What is being asked »
For each line below that contains the word "setnoic", make a copy.

Source records »
'''

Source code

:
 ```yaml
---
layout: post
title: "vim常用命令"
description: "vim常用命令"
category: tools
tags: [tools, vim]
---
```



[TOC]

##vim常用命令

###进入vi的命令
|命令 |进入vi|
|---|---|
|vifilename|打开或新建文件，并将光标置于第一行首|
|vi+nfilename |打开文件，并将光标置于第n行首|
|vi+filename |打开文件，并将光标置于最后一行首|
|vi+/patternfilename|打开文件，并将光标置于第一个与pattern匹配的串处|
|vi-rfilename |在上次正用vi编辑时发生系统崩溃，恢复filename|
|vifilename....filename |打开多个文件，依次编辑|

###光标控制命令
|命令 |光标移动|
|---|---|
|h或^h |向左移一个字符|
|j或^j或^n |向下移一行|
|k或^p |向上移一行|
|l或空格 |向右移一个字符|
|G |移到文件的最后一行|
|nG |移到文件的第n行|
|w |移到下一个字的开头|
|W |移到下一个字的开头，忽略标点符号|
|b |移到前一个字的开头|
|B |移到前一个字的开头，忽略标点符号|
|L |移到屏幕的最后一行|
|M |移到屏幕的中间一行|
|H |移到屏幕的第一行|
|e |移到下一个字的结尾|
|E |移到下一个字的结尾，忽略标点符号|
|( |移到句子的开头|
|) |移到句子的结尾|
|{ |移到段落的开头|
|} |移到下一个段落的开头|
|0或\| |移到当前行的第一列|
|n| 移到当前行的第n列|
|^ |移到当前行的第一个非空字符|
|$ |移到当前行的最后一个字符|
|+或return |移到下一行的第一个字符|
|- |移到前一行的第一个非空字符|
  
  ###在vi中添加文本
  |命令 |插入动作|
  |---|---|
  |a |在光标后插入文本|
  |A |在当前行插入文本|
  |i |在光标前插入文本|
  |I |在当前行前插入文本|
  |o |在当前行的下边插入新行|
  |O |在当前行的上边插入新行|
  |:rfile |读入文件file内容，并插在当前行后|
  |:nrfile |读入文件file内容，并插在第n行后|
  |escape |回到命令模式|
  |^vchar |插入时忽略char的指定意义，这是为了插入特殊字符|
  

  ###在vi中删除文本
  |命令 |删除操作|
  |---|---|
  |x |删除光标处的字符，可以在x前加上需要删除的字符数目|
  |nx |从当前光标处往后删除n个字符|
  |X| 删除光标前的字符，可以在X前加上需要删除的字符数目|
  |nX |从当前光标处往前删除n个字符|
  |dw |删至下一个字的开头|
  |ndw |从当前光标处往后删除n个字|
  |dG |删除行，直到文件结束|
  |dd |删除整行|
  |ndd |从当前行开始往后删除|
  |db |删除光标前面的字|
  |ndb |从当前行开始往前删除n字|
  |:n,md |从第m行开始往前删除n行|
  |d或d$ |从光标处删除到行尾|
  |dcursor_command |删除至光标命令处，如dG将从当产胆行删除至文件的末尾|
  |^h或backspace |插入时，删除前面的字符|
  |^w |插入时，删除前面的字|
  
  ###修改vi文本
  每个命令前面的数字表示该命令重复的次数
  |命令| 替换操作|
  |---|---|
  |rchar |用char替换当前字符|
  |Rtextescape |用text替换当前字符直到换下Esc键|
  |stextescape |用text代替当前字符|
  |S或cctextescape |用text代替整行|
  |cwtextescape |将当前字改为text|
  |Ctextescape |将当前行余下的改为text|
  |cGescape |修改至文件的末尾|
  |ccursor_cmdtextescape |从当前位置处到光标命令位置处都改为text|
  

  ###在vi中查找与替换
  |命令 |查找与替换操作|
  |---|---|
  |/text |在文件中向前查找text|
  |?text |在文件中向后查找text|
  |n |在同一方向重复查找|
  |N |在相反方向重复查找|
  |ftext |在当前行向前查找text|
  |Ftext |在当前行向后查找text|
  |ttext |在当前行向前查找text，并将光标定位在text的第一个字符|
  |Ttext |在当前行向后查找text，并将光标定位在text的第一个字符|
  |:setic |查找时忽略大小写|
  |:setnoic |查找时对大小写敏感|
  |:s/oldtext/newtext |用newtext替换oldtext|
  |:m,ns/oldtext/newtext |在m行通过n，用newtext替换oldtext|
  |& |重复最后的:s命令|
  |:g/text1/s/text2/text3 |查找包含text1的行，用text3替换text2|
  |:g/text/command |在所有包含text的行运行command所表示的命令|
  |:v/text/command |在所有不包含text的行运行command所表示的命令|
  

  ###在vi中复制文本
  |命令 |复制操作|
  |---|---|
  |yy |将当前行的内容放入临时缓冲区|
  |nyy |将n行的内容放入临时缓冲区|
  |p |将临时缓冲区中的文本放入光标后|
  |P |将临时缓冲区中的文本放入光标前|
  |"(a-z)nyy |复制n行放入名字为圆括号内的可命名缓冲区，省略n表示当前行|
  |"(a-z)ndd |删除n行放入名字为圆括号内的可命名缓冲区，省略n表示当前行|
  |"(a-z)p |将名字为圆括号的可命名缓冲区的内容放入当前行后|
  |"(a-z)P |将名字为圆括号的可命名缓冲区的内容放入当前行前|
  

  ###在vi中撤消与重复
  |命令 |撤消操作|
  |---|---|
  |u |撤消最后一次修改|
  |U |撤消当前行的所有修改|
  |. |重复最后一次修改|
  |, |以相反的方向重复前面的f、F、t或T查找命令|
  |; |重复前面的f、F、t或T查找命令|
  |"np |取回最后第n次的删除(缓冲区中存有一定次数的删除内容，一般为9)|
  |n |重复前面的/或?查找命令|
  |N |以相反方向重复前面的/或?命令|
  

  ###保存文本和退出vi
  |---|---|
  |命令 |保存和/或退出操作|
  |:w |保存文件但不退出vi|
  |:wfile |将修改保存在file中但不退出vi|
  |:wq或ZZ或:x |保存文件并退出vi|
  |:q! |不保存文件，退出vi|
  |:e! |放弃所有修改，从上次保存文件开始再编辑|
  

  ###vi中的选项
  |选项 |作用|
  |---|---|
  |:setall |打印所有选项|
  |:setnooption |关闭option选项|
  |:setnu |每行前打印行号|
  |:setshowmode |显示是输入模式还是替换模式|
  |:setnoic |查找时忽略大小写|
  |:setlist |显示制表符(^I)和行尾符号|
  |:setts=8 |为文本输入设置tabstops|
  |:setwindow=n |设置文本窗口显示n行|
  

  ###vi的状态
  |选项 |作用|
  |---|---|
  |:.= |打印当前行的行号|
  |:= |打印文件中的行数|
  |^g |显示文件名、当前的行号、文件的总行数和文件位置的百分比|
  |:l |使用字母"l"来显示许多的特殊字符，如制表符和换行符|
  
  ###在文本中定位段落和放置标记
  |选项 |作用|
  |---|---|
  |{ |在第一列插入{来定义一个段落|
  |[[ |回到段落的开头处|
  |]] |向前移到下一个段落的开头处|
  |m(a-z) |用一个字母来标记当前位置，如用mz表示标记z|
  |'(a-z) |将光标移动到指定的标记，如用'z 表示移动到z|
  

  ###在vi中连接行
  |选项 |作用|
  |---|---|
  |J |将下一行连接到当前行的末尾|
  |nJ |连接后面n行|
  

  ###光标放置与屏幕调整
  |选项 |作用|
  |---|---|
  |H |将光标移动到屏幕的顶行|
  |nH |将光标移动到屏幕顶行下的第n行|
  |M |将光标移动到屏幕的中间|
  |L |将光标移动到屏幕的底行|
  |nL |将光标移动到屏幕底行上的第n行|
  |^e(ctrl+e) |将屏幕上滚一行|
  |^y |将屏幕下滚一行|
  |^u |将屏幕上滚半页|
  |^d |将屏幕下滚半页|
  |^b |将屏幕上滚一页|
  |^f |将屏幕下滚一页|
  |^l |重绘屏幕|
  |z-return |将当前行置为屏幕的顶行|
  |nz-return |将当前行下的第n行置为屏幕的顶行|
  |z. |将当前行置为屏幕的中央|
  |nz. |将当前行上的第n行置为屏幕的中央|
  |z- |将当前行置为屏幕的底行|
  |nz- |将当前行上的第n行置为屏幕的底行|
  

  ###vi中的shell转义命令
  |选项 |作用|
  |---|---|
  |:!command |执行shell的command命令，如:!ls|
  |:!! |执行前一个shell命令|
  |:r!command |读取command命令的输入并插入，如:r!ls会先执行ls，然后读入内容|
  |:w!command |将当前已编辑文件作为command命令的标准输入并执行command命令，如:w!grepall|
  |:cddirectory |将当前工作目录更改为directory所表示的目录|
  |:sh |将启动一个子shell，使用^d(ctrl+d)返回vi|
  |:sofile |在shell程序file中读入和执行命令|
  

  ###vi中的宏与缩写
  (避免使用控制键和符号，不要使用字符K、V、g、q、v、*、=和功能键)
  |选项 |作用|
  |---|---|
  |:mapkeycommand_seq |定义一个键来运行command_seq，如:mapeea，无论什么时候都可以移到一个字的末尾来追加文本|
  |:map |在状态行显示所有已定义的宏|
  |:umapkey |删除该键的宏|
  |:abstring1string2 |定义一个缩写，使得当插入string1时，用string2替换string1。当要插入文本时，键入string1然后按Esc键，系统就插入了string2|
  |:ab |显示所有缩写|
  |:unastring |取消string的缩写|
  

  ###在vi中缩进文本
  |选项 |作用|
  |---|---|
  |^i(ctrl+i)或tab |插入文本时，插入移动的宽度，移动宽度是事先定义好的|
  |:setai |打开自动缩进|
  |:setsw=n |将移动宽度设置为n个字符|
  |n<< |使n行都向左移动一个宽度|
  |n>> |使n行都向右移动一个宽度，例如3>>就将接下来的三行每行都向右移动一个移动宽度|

'''

Exercise output »
  |:setnoic |查找时对大小写敏感|
  |:setnoic |查找时忽略大小写|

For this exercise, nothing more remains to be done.